┌────────

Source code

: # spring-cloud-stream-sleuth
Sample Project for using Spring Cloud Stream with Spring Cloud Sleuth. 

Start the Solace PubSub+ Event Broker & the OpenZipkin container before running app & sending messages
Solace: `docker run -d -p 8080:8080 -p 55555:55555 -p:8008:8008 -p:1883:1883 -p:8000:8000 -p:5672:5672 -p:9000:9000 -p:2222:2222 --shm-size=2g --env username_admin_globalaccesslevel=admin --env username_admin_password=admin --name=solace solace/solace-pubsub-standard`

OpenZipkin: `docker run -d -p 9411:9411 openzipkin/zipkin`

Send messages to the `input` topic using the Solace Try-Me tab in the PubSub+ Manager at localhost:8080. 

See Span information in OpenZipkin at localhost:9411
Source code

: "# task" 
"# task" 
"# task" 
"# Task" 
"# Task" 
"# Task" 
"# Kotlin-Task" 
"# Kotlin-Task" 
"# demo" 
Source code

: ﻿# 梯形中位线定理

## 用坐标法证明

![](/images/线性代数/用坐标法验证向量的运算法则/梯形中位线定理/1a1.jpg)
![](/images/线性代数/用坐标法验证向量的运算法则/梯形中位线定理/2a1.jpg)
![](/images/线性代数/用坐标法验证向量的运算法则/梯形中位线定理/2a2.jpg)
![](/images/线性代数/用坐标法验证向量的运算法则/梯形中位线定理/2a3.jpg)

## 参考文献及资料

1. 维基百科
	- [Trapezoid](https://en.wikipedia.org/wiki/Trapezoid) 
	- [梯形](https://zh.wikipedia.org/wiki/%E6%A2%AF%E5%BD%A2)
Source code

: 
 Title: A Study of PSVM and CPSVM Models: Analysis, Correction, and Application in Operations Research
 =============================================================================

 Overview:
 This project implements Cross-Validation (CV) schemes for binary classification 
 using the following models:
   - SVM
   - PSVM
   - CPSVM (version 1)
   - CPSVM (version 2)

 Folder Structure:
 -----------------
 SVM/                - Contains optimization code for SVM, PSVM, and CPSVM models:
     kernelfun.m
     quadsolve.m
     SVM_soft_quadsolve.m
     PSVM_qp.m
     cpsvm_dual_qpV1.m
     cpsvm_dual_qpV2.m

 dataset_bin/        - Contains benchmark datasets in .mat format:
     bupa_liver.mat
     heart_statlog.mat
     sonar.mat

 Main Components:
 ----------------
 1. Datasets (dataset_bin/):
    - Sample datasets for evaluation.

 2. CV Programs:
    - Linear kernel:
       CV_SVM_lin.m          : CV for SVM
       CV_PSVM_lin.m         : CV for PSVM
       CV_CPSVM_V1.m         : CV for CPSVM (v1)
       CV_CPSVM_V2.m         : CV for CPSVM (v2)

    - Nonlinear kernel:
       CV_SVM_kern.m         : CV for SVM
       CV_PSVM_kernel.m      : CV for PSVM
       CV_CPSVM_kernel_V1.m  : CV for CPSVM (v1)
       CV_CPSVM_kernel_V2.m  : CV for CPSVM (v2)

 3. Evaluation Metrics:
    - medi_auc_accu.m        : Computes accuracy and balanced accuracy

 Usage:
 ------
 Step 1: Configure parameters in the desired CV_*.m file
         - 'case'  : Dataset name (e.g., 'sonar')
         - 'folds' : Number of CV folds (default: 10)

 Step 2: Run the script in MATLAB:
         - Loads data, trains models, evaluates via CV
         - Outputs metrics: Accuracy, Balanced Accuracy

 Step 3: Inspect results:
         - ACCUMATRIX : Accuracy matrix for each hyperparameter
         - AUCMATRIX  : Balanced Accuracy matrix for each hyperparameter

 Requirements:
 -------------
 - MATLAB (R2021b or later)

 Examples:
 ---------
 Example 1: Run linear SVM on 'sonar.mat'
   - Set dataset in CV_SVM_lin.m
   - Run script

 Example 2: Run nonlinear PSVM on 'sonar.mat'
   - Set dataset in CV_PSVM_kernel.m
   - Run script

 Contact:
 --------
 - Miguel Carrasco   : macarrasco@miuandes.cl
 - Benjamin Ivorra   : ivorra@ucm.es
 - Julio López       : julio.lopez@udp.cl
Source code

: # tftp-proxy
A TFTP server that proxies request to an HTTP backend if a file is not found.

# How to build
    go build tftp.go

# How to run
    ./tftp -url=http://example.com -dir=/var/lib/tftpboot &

└────────

EXERCISE BRIEF: Copy the whole listing, word for word.

RESULT OF THIS EXERCISE:
Source code

: # spring-cloud-stream-sleuth
Sample Project for using Spring Cloud Stream with Spring Cloud Sleuth. 

Start the Solace PubSub+ Event Broker & the OpenZipkin container before running app & sending messages
Solace: `docker run -d -p 8080:8080 -p 55555:55555 -p:8008:8008 -p:1883:1883 -p:8000:8000 -p:5672:5672 -p:9000:9000 -p:2222:2222 --shm-size=2g --env username_admin_globalaccesslevel=admin --env username_admin_password=admin --name=solace solace/solace-pubsub-standard`

OpenZipkin: `docker run -d -p 9411:9411 openzipkin/zipkin`

Send messages to the `input` topic using the Solace Try-Me tab in the PubSub+ Manager at localhost:8080. 

See Span information in OpenZipkin at localhost:9411
Source code

: "# task" 
"# task" 
"# task" 
"# Task" 
"# Task" 
"# Task" 
"# Kotlin-Task" 
"# Kotlin-Task" 
"# demo" 
Source code

: ﻿# 梯形中位线定理

## 用坐标法证明

![](/images/线性代数/用坐标法验证向量的运算法则/梯形中位线定理/1a1.jpg)
![](/images/线性代数/用坐标法验证向量的运算法则/梯形中位线定理/2a1.jpg)
![](/images/线性代数/用坐标法验证向量的运算法则/梯形中位线定理/2a2.jpg)
![](/images/线性代数/用坐标法验证向量的运算法则/梯形中位线定理/2a3.jpg)

## 参考文献及资料

1. 维基百科
	- [Trapezoid](https://en.wikipedia.org/wiki/Trapezoid) 
	- [梯形](https://zh.wikipedia.org/wiki/%E6%A2%AF%E5%BD%A2)
Source code

: 
 Title: A Study of PSVM and CPSVM Models: Analysis, Correction, and Application in Operations Research
 =============================================================================

 Overview:
 This project implements Cross-Validation (CV) schemes for binary classification 
 using the following models:
   - SVM
   - PSVM
   - CPSVM (version 1)
   - CPSVM (version 2)

 Folder Structure:
 -----------------
 SVM/                - Contains optimization code for SVM, PSVM, and CPSVM models:
     kernelfun.m
     quadsolve.m
     SVM_soft_quadsolve.m
     PSVM_qp.m
     cpsvm_dual_qpV1.m
     cpsvm_dual_qpV2.m

 dataset_bin/        - Contains benchmark datasets in .mat format:
     bupa_liver.mat
     heart_statlog.mat
     sonar.mat

 Main Components:
 ----------------
 1. Datasets (dataset_bin/):
    - Sample datasets for evaluation.

 2. CV Programs:
    - Linear kernel:
       CV_SVM_lin.m          : CV for SVM
       CV_PSVM_lin.m         : CV for PSVM
       CV_CPSVM_V1.m         : CV for CPSVM (v1)
       CV_CPSVM_V2.m         : CV for CPSVM (v2)

    - Nonlinear kernel:
       CV_SVM_kern.m         : CV for SVM
       CV_PSVM_kernel.m      : CV for PSVM
       CV_CPSVM_kernel_V1.m  : CV for CPSVM (v1)
       CV_CPSVM_kernel_V2.m  : CV for CPSVM (v2)

 3. Evaluation Metrics:
    - medi_auc_accu.m        : Computes accuracy and balanced accuracy

 Usage:
 ------
 Step 1: Configure parameters in the desired CV_*.m file
         - 'case'  : Dataset name (e.g., 'sonar')
         - 'folds' : Number of CV folds (default: 10)

 Step 2: Run the script in MATLAB:
         - Loads data, trains models, evaluates via CV
         - Outputs metrics: Accuracy, Balanced Accuracy

 Step 3: Inspect results:
         - ACCUMATRIX : Accuracy matrix for each hyperparameter
         - AUCMATRIX  : Balanced Accuracy matrix for each hyperparameter

 Requirements:
 -------------
 - MATLAB (R2021b or later)

 Examples:
 ---------
 Example 1: Run linear SVM on 'sonar.mat'
   - Set dataset in CV_SVM_lin.m
   - Run script

 Example 2: Run nonlinear PSVM on 'sonar.mat'
   - Set dataset in CV_PSVM_kernel.m
   - Run script

 Contact:
 --------
 - Miguel Carrasco   : macarrasco@miuandes.cl
 - Benjamin Ivorra   : ivorra@ucm.es
 - Julio López       : julio.lopez@udp.cl
Source code

: # tftp-proxy
A TFTP server that proxies request to an HTTP backend if a file is not found.

# How to build
    go build tftp.go

# How to run
    ./tftp -url=http://example.com -dir=/var/lib/tftpboot &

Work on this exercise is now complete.